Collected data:
------
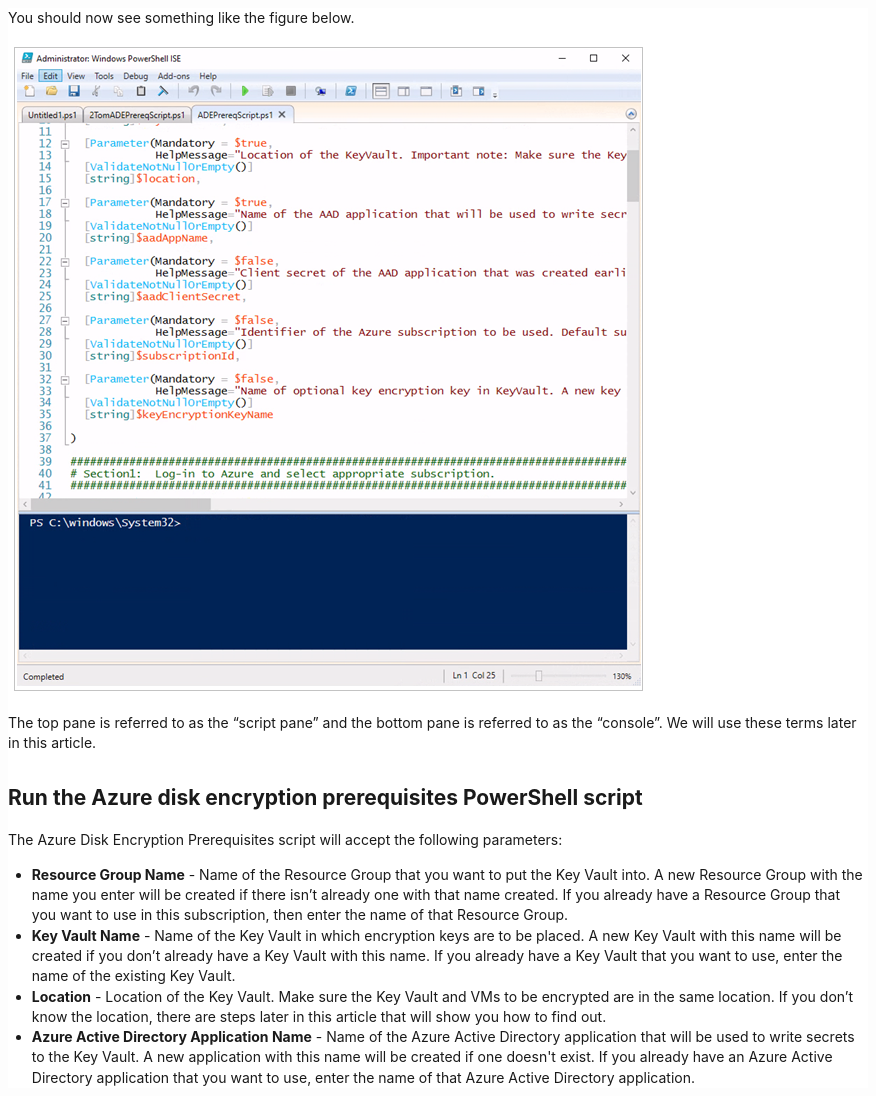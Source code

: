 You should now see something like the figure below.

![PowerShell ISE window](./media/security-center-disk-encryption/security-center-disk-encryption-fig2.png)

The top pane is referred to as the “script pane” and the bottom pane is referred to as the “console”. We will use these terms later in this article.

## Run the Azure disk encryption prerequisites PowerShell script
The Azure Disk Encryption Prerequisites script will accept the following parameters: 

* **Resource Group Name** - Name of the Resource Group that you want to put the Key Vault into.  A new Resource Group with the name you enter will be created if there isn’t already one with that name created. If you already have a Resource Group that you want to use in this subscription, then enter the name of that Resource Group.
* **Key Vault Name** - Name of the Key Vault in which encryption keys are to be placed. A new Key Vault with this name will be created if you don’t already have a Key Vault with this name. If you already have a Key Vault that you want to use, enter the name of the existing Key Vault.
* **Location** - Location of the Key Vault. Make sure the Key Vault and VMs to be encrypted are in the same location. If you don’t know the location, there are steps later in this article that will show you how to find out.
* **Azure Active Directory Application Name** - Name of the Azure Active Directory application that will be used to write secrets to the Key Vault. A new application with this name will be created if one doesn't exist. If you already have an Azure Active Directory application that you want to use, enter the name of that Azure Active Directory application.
------
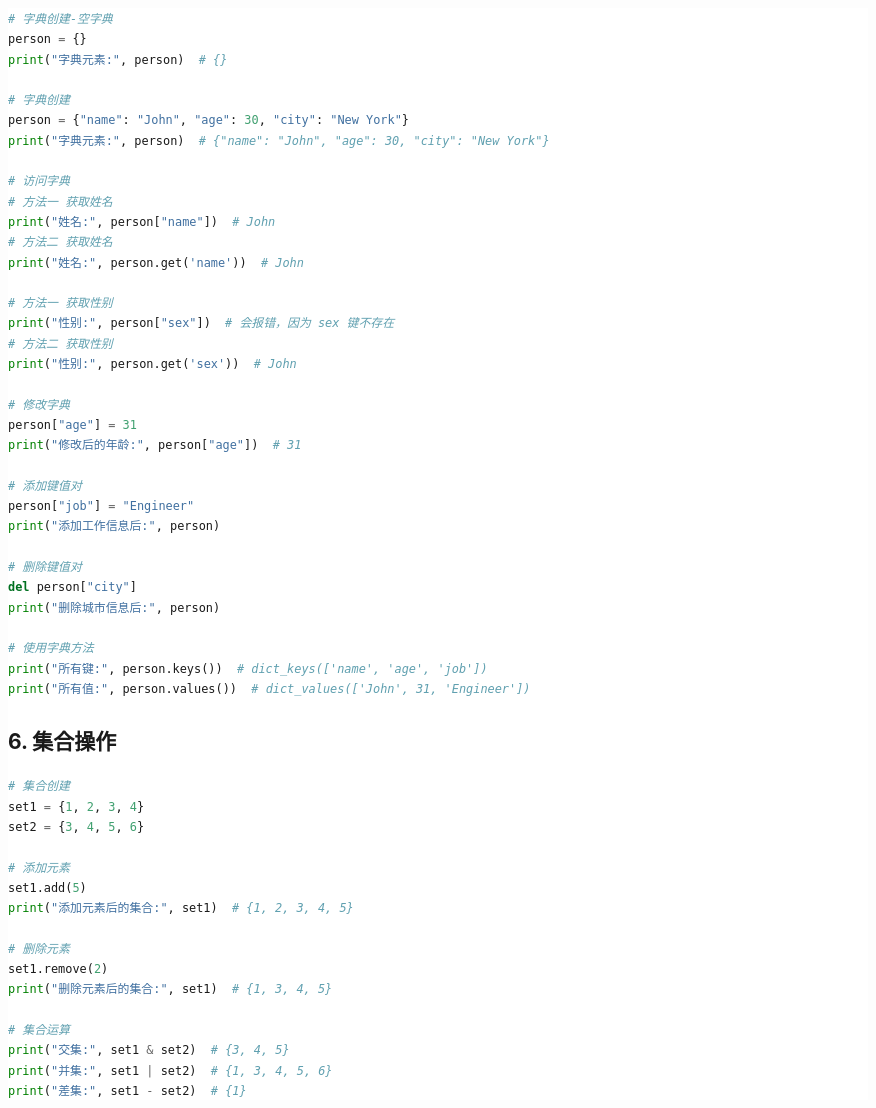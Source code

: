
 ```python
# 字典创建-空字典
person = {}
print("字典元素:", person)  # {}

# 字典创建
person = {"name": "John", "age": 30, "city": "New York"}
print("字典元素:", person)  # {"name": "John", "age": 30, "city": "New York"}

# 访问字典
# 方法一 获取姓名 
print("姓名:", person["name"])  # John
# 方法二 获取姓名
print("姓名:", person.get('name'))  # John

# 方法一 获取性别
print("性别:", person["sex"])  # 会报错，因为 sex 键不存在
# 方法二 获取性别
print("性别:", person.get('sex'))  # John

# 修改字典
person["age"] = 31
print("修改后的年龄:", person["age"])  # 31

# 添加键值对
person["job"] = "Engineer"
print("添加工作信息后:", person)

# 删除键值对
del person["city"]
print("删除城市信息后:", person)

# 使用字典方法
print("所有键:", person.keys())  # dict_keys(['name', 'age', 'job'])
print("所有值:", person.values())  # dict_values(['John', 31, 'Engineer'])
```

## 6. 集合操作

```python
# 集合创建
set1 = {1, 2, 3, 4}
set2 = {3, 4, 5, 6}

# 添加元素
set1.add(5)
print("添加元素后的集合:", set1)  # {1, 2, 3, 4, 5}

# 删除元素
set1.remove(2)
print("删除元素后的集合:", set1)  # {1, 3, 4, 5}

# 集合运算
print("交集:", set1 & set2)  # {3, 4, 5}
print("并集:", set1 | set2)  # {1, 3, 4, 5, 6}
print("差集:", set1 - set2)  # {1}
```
------
Exercise. Tally every line of the data that holds the word "this" and write the count alone.

Expected answer. 5